Q.むち打ち(頚椎捻挫)で後遺障害14級と,非該当との分かれ道は何ですか。

[むち打ち,後遺障害,疼痛,痛み,自覚症状,14級]

A.

受傷と残存している症状との因果関係が認められて,その症状が医学的に説明がつくことが14級(9号)の前提条件です。
それさえもないと,非該当となると言えます。

1 後遺障害に該当するかは何で判断するのでしょうか。   (クリックすると回答)


むち打ちの14級は自覚症状に対する判断です。
つまり,他覚的な証明ではありません。

そこで調査事務所は,診断書等の書類で判断します。記載内容あるいは記載のわずかな違いが判断を分けることがあります。
というのは,現実には,後遺障害診断書を含む医師の診断書全部と接骨院の施術証明書の記載の仕方が分かれ目となります。

なお,初診と後遺障害診断書作成だけ医療機関に通院して,その間は,接骨院・鍼灸院ではなくて,整体・マッサージでの施術であったという場合には,残念ながら非該当の結論は見えています。

2 受傷と残存している症状との因果関係は,診断書のどこを見るのでしょうか。  (クリックすると回答)


①後遺障害診断書がすべてと思っているのは,大きな勘違い,いや,間違いです。
実は,受傷直後の診断書あるいは施術証明書に傷病名と症状がどう記載されているかが,相当に重要なのです。

例えば,後遺障害診断書に頚部痛,腰痛,背部痛とあったとしても,頚部痛が初診時になくて例えば受傷後2ヶ月後に出現したと記載があれば,因果関係は否認されます。

②画像(単純レントゲン写真)が撮影されているかが,重要です。この点はこちらを→むち打ち(頚椎捻挫)で画像検査をする意味は何ですか。
骨折・脱臼がないのは分かっているから,そんなの必要はない思ってはいけません。

撮影されていれば,その内容はともなく,痛みを訴えていたことの裏付けになるのです。 ③医療機関への初診日が1週間以内であることです。
10日以上過ぎていると,ほとんど間違いなくアウトです。それは,症状が出たから受診したと調査事務所は考えるからです。
事故直後には痛くなかったから初診が遅れたのだ。つまり,首が痛くなったのは事故とは関係がないと考えます。

3 症状経過では何が重要なのでしょうか。  (クリックすると回答)


症状経過についての一貫性が求められるのです。
自賠責では,14級は痛み(疼痛)が中心です。その痛みについては「常時痛」であることが必要です。

つまり,動作をしたときに痛むという運動痛(=動作時痛)では,自賠責で言う「痛み」ではないことになります。

さらに,診断書あるいは施術証明書に「改善しつつある」という記載をする例が,ままあります。
診断書,施術証明書に「改善」の文字が入っていると,足下をすくわれる危険があります。
しかも,後遺障害診断書にあれば致命的です。但し,本当に改善しているのであれば後遺障害はないでしょうから問題ありませんが。

4 治療状況では何が重要なのでしょうか。  (クリックすると回答)


これは,治療の連続性あるいは積極性と言ってもいいでしょう。
毎月1回の治療と15回の治療では,扱いは実際にも異なるのです。

また,1ヶ月の中断があれば,それは自賠責調査事務所は,それで治ったと判断します。
なお,以上は,不必要な治療を勧めているのではありません。
痛みが取れずにいて治療が必要であったにもかかわらず,それを現実にしないでいると,結果的に「損」をすることになるということです。

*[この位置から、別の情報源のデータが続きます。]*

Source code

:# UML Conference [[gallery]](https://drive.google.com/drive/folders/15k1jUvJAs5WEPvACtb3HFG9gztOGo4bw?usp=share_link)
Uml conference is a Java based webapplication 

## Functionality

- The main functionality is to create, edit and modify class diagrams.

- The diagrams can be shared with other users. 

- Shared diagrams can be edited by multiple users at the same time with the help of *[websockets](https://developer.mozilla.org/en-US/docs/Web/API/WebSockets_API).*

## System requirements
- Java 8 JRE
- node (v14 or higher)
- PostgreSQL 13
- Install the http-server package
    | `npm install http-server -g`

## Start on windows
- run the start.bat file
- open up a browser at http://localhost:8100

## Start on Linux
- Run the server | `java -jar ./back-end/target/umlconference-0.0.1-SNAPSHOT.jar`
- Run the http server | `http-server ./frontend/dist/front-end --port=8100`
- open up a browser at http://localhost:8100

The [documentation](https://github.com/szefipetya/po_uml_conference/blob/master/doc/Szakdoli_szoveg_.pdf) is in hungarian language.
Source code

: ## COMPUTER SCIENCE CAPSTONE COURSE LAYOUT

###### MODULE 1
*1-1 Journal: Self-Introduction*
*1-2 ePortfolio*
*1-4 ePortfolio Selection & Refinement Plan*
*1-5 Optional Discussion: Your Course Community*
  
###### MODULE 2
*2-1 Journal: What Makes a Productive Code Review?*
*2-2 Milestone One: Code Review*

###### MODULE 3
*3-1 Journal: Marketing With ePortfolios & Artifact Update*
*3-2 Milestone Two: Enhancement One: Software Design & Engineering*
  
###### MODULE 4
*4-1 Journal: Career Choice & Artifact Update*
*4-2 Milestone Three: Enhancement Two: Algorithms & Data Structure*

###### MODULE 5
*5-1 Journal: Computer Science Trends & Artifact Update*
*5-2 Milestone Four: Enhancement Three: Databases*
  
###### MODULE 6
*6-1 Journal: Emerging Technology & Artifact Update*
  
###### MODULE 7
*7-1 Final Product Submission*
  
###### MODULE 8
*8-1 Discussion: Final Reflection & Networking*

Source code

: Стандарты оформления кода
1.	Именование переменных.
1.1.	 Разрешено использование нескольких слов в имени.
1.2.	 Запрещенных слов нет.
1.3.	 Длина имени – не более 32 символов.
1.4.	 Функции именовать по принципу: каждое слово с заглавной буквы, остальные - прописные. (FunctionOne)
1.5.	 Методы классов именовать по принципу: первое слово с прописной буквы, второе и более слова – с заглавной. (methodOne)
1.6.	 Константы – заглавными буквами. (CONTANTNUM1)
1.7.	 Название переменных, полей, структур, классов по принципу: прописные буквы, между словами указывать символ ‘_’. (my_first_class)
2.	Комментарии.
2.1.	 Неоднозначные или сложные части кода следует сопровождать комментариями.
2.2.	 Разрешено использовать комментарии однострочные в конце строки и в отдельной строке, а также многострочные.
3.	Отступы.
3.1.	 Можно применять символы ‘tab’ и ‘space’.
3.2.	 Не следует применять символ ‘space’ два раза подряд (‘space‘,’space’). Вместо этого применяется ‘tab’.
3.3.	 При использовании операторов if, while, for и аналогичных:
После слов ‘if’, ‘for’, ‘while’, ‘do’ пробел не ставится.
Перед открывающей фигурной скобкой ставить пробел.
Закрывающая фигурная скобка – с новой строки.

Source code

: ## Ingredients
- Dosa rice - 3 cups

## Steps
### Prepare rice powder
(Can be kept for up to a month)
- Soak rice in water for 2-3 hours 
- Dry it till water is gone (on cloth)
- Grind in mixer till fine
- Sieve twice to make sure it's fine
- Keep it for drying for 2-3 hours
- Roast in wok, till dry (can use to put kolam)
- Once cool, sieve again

治療内容も重要です。積極性のある治療がしてあったかどうかです。
どういうことかと言えば,病院で除痛のためにブロック注射等の注射を受けたこと,最低限でも投薬を受けていることが重要です。
湿布薬や痛み止めの貼り薬(例:モーラステープ)ではダメなのです。なお,これも不必要な治療を勧めているのではありません。

そして,治療が6ヶ月未満で終わった場合に,それが保険会社からの打ち切りを受け入れて,健康保険を使って自費で通院をしなかったと言うことであったとしても,後遺障害が認定される可能性は,ほとんどないと言うべきです。
治療が6ヶ月未満で終わった場合には,後遺障害が残る程度の症状ではなかったものだと判断されてしまうからです。